Superpower 3.2.2-dev-00214

Superpower NuGet Version

A parser combinator library based on Sprache. Superpower generates friendlier error messages through its support for token-driven parsers.

Logo

What is Superpower?

The job of a parser is to take a sequence of characters as input, and produce a data structure that's easier for a program to analyze, manipulate, or transform. From this point of view, a parser is just a function from string to T - where T might be anything from a simple number, a list of fields in a data format, or the abstract syntax tree of some kind of programming language.

Just like other kinds of functions, parsers can be built by hand, from scratch. This is-or-isn't a lot of fun, depending on the complexity of the parser you need to build (and how you plan to spend your next few dozen nights and weekends).

Superpower is a library for writing parsers in a declarative style that mirrors the structure of the target grammar. Parsers built with Superpower are fast, robust, and report precise and informative errors when invalid input is encountered.

Usage

Superpower is embedded directly into your C# program, without the need for any additional tools or build-time code generation tasks.

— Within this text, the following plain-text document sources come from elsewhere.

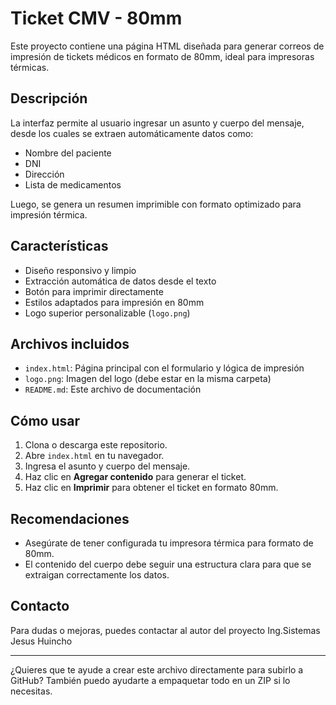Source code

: # Ticket CMV - 80mm

Este proyecto contiene una página HTML diseñada para generar correos de impresión de tickets médicos en formato de 80mm, ideal para impresoras térmicas.

## Descripción

La interfaz permite al usuario ingresar un asunto y cuerpo del mensaje, desde los cuales se extraen automáticamente datos como:

- Nombre del paciente
- DNI
- Dirección
- Lista de medicamentos

Luego, se genera un resumen imprimible con formato optimizado para impresión térmica.

## Características

- Diseño responsivo y limpio
- Extracción automática de datos desde el texto
- Botón para imprimir directamente
- Estilos adaptados para impresión en 80mm
- Logo superior personalizable (`logo.png`)

## Archivos incluidos

- `index.html`: Página principal con el formulario y lógica de impresión
- `logo.png`: Imagen del logo (debe estar en la misma carpeta)
- `README.md`: Este archivo de documentación

## Cómo usar

1. Clona o descarga este repositorio.
2. Abre `index.html` en tu navegador.
3. Ingresa el asunto y cuerpo del mensaje.
4. Haz clic en **Agregar contenido** para generar el ticket.
5. Haz clic en **Imprimir** para obtener el ticket en formato 80mm.

## Recomendaciones

- Asegúrate de tener configurada tu impresora térmica para formato de 80mm.
- El contenido del cuerpo debe seguir una estructura clara para que se extraigan correctamente los datos.

## Contacto

Para dudas o mejoras, puedes contactar al autor del proyecto Ing.Sistemas Jesus Huincho

---

¿Quieres que te ayude a crear este archivo directamente para subirlo a GitHub? También puedo ayudarte a empaquetar todo en un ZIP si lo necesitas.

dotnet add package Superpower

The simplest text parsers consume characters directly from the source text:

// Parse any number of capital 'A's in a row
var parseA = Character.EqualTo('A').AtLeastOnce();

The Character.EqualTo() method is a built-in parser. The AtLeastOnce() method is a combinator, that builds a more complex parser for a sequence of 'A' characters out of the simple parser for a single 'A'.

Superpower includes a library of simple parsers and combinators from which more sophisticated parsers can be built:

TextParser<string> identifier =
    from first in Character.Letter
    from rest in Character.LetterOrDigit.Or(Character.EqualTo('_')).Many()
    select first + new string(rest);

var id = identifier.Parse("abc123");

Assert.Equal("abc123", id);

Parsers are highly modular, so smaller parsers can be built and tested independently of the larger parsers that use them.

Tokenization

Along with text parsers that consume input character-by-character, Superpower supports token parsers.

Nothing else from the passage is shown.